# WORK INSTRUCTION:
Nothing is needed except the lines below that run from the one with "for some small" through the one with "The formal derivation", repeated exactly.

# DATA SECTION:
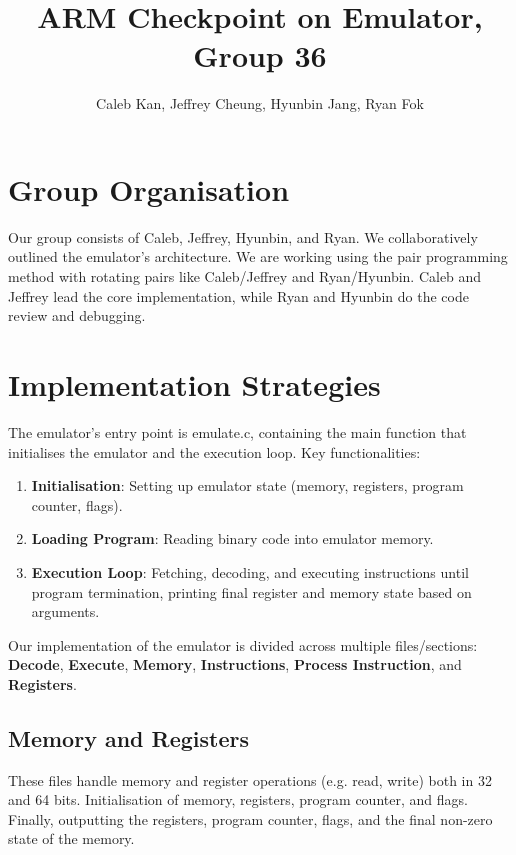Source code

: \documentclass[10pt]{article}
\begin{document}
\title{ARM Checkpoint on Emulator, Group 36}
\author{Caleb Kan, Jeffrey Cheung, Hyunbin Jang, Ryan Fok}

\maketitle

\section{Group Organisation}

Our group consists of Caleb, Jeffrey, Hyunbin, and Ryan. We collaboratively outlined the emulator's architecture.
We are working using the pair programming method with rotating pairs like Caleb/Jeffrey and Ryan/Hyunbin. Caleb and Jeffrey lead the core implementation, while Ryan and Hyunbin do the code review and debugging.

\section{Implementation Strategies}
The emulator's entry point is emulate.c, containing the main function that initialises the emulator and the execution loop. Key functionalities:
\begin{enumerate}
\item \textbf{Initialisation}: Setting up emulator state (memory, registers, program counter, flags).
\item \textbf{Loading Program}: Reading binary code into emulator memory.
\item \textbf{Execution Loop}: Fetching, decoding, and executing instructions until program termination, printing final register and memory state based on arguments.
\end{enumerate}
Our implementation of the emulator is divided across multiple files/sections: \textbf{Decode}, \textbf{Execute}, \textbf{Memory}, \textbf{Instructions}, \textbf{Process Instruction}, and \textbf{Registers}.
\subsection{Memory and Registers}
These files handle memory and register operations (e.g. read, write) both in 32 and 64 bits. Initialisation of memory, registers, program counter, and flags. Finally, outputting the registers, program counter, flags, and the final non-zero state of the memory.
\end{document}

* * *

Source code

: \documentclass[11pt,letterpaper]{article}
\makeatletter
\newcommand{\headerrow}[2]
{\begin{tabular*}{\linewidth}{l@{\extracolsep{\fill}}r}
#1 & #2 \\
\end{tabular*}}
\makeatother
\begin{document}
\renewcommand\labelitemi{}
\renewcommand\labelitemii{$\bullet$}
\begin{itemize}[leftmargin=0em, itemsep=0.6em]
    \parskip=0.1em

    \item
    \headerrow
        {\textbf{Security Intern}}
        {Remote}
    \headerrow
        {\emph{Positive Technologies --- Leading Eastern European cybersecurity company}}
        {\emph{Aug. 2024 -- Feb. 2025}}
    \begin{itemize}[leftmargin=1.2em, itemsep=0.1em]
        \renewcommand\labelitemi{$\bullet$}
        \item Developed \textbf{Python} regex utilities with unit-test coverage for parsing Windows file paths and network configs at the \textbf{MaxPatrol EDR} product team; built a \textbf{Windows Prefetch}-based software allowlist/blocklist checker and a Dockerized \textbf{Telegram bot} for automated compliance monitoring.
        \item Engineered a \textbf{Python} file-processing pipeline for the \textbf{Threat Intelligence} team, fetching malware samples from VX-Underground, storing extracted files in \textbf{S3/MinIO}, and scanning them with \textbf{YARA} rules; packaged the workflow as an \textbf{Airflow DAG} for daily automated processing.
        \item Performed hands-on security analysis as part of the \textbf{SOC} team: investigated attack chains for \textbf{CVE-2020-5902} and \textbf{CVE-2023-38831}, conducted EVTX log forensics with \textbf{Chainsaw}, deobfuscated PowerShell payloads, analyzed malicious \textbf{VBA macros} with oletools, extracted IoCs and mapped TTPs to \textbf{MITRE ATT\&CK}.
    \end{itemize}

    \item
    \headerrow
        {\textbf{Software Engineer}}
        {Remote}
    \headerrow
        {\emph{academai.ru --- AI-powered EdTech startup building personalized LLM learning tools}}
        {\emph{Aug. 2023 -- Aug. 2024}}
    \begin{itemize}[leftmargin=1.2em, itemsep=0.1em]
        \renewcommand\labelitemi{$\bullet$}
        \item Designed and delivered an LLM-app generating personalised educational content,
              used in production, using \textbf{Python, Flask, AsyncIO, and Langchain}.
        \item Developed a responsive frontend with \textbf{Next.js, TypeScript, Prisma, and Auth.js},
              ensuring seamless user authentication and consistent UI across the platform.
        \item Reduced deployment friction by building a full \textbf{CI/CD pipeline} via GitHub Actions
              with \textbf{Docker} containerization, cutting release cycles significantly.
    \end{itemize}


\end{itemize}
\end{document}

--

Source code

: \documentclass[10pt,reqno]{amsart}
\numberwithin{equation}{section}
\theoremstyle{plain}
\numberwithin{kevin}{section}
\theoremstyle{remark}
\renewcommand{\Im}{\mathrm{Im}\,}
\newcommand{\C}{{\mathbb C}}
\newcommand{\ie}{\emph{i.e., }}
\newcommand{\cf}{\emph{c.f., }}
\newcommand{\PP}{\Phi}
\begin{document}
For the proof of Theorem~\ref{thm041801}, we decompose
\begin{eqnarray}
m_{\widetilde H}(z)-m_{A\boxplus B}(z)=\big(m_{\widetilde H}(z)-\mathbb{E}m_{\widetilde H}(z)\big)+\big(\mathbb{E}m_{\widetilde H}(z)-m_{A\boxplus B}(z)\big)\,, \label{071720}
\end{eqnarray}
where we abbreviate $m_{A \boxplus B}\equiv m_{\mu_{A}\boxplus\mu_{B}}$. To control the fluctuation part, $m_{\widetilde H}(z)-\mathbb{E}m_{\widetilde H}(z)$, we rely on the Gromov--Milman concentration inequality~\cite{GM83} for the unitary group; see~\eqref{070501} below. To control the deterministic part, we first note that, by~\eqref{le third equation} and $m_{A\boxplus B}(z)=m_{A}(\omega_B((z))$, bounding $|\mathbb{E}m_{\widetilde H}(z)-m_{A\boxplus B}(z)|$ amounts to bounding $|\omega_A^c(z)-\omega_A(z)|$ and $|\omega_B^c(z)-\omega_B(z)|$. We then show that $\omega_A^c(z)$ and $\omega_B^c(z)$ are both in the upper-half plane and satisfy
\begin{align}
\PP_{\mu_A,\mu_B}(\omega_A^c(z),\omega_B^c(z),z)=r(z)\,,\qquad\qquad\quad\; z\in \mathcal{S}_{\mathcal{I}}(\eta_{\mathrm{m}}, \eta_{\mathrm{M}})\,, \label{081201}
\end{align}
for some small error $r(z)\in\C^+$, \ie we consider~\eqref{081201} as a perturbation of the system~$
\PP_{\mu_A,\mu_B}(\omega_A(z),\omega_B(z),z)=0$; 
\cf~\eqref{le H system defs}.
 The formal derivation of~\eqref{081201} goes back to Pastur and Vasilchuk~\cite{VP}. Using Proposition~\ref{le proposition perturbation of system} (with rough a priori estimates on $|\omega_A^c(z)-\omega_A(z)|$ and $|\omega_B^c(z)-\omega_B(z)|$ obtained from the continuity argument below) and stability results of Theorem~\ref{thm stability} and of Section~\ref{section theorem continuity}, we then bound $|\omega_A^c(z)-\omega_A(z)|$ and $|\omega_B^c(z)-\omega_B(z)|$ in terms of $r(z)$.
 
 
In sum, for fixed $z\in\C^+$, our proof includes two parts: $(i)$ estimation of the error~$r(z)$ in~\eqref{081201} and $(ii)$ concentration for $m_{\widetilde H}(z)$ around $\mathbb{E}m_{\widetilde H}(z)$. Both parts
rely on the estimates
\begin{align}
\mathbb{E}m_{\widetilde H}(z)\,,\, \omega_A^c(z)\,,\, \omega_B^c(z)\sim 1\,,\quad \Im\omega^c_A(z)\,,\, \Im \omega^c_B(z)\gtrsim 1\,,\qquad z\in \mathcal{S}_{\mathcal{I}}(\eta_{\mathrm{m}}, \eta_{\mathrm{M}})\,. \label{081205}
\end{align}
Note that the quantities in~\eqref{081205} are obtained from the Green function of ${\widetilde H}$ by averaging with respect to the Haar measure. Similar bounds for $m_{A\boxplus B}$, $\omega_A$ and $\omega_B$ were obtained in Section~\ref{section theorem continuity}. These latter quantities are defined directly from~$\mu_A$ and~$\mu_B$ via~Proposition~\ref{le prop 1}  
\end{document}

# WRITTEN SOLUTION:
for some small error $r(z)\in\C^+$, \ie we consider~\eqref{081201} as a perturbation of the system~$
\PP_{\mu_A,\mu_B}(\omega_A(z),\omega_B(z),z)=0$; 
\cf~\eqref{le H system defs}.
 The formal derivation of~\eqref{081201} goes back to Pastur and Vasilchuk~\cite{VP}. Using Proposition~\ref{le proposition perturbation of system} (with rough a priori estimates on $|\omega_A^c(z)-\omega_A(z)|$ and $|\omega_B^c(z)-\omega_B(z)|$ obtained from the continuity argument below) and stability results of Theorem~\ref{thm stability} and of Section~\ref{section theorem continuity}, we then bound $|\omega_A^c(z)-\omega_A(z)|$ and $|\omega_B^c(z)-\omega_B(z)|$ in terms of $r(z)$.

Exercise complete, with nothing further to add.